Segment Start: Task input

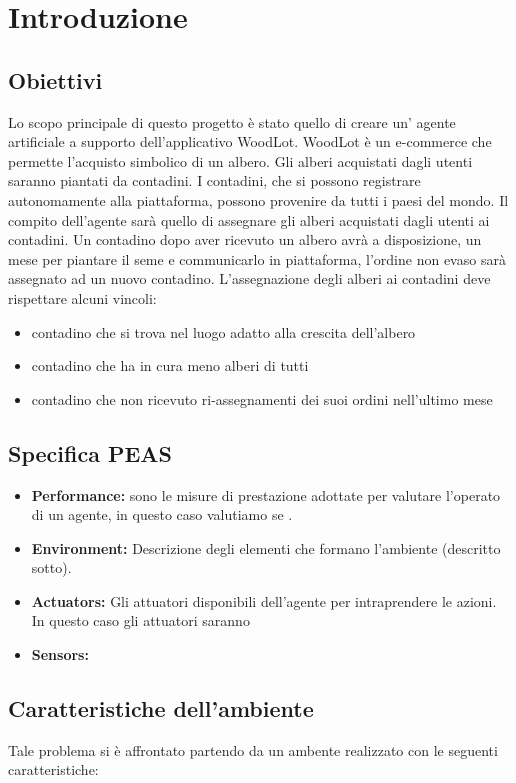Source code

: \section{Introduzione}

\subsection{Obiettivi}
Lo scopo principale di questo progetto è stato quello di creare un' agente artificiale a supporto dell'applicativo WoodLot.
WoodLot è un e-commerce che permette l'acquisto simbolico di un albero. Gli alberi acquistati dagli utenti saranno piantati da contadini. I contadini, che si possono registrare autonomamente alla piattaforma, possono provenire da tutti i paesi del mondo.
Il compito dell'agente sarà quello di assegnare gli alberi acquistati dagli utenti ai contadini. 
Un contadino dopo aver ricevuto un albero avrà a disposizione, un mese per piantare il seme e communicarlo in piattaforma, l'ordine non evaso sarà assegnato ad un nuovo contadino.
L'assegnazione degli alberi ai contadini deve rispettare alcuni vincoli: 
\begin{itemize}
\item contadino che si trova nel luogo adatto alla crescita dell'albero
\item contadino che ha in cura meno alberi di tutti 
\item contadino che non ricevuto ri-assegnamenti dei suoi ordini nell'ultimo mese
\end{itemize}



\subsection{Specifica PEAS}
\begin{itemize}
\item \textbf{Performance:} sono le misure di prestazione adottate per valutare l’operato di un agente,
in questo caso valutiamo se .
\item \textbf{Environment:} Descrizione degli elementi che formano l’ambiente (descritto sotto).
\item \textbf{Actuators:} Gli attuatori disponibili dell’agente per intraprendere le azioni. In questo caso gli attuatori saranno 
\item \textbf{Sensors:} 
\end{itemize}

\subsection{Caratteristiche dell'ambiente}
Tale problema si è affrontato partendo da un ambente realizzato con le seguenti caratteristiche: 

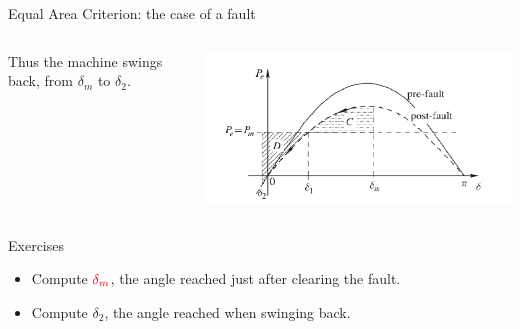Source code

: \begin{frame}[allowframebreaks]{Equal Area Criterion: the case of a fault}
\begin{columns}
\begin{column}{0.5\textwidth}
        Thus the machine swings back, from $\delta_{m}$ to $\delta_{2}$.
    \end{column}
    \begin{column}{0.5\textwidth}
        \begin{center}
        \includegraphics[width=0.9\linewidth]{images/SwingsBack.png}
        \end{center}
    \end{column}
\end{columns}
\begin{block}{Exercises}
    \begin{itemize}
        \item Compute $\mathcolor{red}{\delta_m}$, the angle reached just after clearing the fault.
        \item Compute $\delta_2$, the angle reached when swinging back.
    \end{itemize}
    
\end{block}



\end{frame}
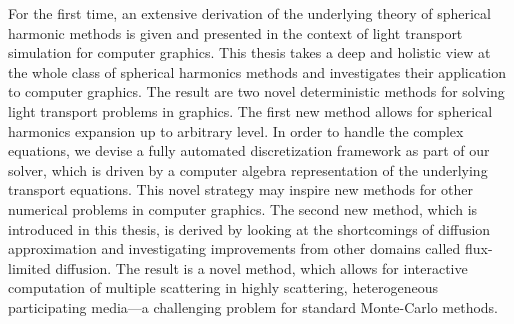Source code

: For the first time, an extensive derivation of the underlying theory of spherical harmonic methods is given and presented in the context of light transport simulation for computer graphics. This thesis takes a deep and holistic view at the whole class of spherical harmonics methods and investigates their application to computer graphics. The result are two novel deterministic methods for solving light transport problems in graphics. The first new method allows for spherical harmonics expansion up to arbitrary level. In order to handle the complex equations, we devise a fully automated discretization framework as part of our solver, which is driven by a computer algebra representation of the underlying transport equations. This novel strategy may inspire new methods for other numerical problems in computer graphics. The second new method, which is introduced in this thesis, is derived by looking at the shortcomings of diffusion approximation and investigating improvements from other domains called flux-limited diffusion. The result is a novel method, which allows for interactive computation of multiple scattering in highly scattering, heterogeneous participating media---a challenging problem for standard Monte-Carlo methods.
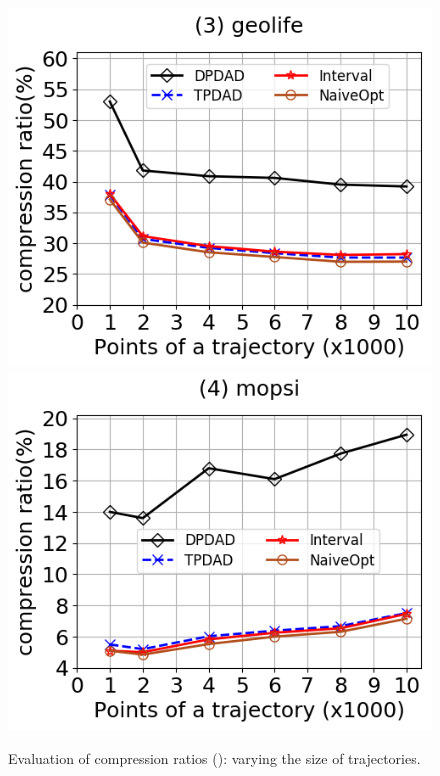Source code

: \begin{figure}[tb!]
	\includegraphics[scale=0.315]{Figures/Exp-DAD-CR-size-geolife.png}	\hspace{1ex}
	\includegraphics[scale=0.315]{Figures/Exp-DAD-CR-size-mopsi.png}		
	\vspace{-3ex}
	\caption{\small Evaluation of compression ratios (\dad): varying the size of trajectories.}
	\label{fig:cr-dad-size}
	\vspace{-3ex}
\end{figure}



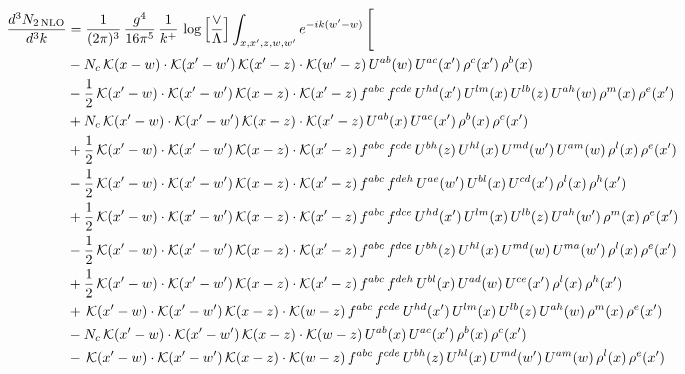 \documentclass[9pt]{article}
\numberwithin{equation}{section}
\begin{document}
\begin{align}
\frac{d^{3}N_{2\,\mathrm{NLO}}}{d^{3}k} & = \frac{1}{(2\pi)^{3}}\,\frac{g^{4}}{16\pi^{5}}\,\frac{1}{k^{+}}\,\log\Big[\frac{\vee}{\Lambda}\Big]\int_{x,x',z,w,w'}e^{-ik(w'-w)}\,\Bigg[\notag\\ & -N_{c}\,\mathcal{K}(x-w)\cdot\mathcal{K}(x'-w')\,\mathcal{K}(x'-z)\cdot\mathcal{K}(w'-z)\,U^{ab}(w)\,U^{ac}(x')\,\rho^{c}(x')\,\rho^{b}(x)\notag\\
& -\frac{1}{2}\,\mathcal{K}(x'-w)\cdot\mathcal{K}(x'-w')\,\mathcal{K}(x-z)\cdot\mathcal{K}(x'-z)\,f^{abc}\,f^{cde}\,U^{hd}(x')\,U^{lm}(x)\,U^{lb}(z)\,U^{ah}(w)\,\rho^{m}(x)\,\rho^{e}(x')\notag\\
& +N_{c}\,\mathcal{K}(x'-w)\cdot\mathcal{K}(x'-w')\,\mathcal{K}(x-z)\cdot\mathcal{K}(x'-z)\,U^{ab}(x)\,U^{ac}(x')\,\rho^{b}(x)\,\rho^{c}(x')\notag\\
& +\frac{1}{2}\,\mathcal{K}(x'-w)\cdot\mathcal{K}(x'-w')\,\mathcal{K}(x-z)\cdot\mathcal{K}(x'-z)\,f^{abc}\,f^{cde}\,U^{bh}(z)\,U^{hl}(x)\,U^{md}(w')\,U^{am}(w)\,\rho^{l}(x)\,\rho^{e}(x')\notag\\
& -\frac{1}{2}\,\mathcal{K}(x'-w)\cdot\mathcal{K}(x'-w')\,\mathcal{K}(x-z)\cdot\mathcal{K}(x'-z)\,f^{abc}\,f^{deh}\,U^{ae}(w')\,U^{bl}(x)\,U^{cd}(x')\,\rho^{l}(x)\,\rho^{h}(x')\notag \\ & +\frac{1}{2}\,\mathcal{K}(x'-w)\cdot\mathcal{K}(x'-w')\,\mathcal{K}(x-z)\cdot\mathcal{K}(x'-z)\,f^{abc}\,f^{dce}\,U^{hd}(x')\,U^{lm}(x)\,U^{lb}(z)\,U^{ah}(w')\,\rho^{m}(x)\,\rho^{e}(x')\notag\\
& -\frac{1}{2}\,\mathcal{K}(x'-w)\cdot\mathcal{K}(x'-w')\,\mathcal{K}(x-z)\cdot\mathcal{K}(x'-z)\,f^{abc}\,f^{dce}\,U^{bh}(z)\,U^{hl}(x)\,U^{md}(w)\,U^{ma}(w')\,\rho^{l}(x)\,\rho^{e}(x')\notag\\
& +\frac{1}{2}\,\mathcal{K}(x'-w)\cdot\mathcal{K}(x'-w')\,\mathcal{K}(x-z)\cdot\mathcal{K}(x'-z)\,f^{abc}\,f^{deh}\,U^{bl}(x)\,U^{ad}(w)\,U^{ce}(x')\,\rho^{l}(x)\,\rho^{h}(x')\notag\\
& +\,\mathcal{K}(x'-w)\cdot\mathcal{K}(x'-w')\,\mathcal{K}(x-z)\cdot\mathcal{K}(w-z)\,f^{abc}\,f^{cde}\,U^{hd}(x')\,U^{lm}(x)\,U^{lb}(z)\,U^{ah}(w)\,\rho^{m}(x)\,\rho^{e}(x')\notag\\
& -N_{c}\,\mathcal{K}(x'-w)\cdot\mathcal{K}(x'-w')\,\mathcal{K}(x-z)\cdot\mathcal{K}(w-z)\,U^{ab}(x)\,U^{ac}(x')\,\rho^{b}(x)\,\rho^{c}(x')\notag\\
& -\,\mathcal{K}(x'-w)\cdot\mathcal{K}(x'-w')\,\mathcal{K}(x-z)\cdot\mathcal{K}(w-z)\,f^{abc}\,f^{cde}\,U^{bh}(z)\,U^{hl}(x)\,U^{md}(w')\,U^{am}(w)\,\rho^{l}(x)\,\rho^{e}(x')\notag\\

\end{align}
\end{document}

Segment End: Task input

Please say how many lines in the records above contain the word "ambiente", giving the number alone.

2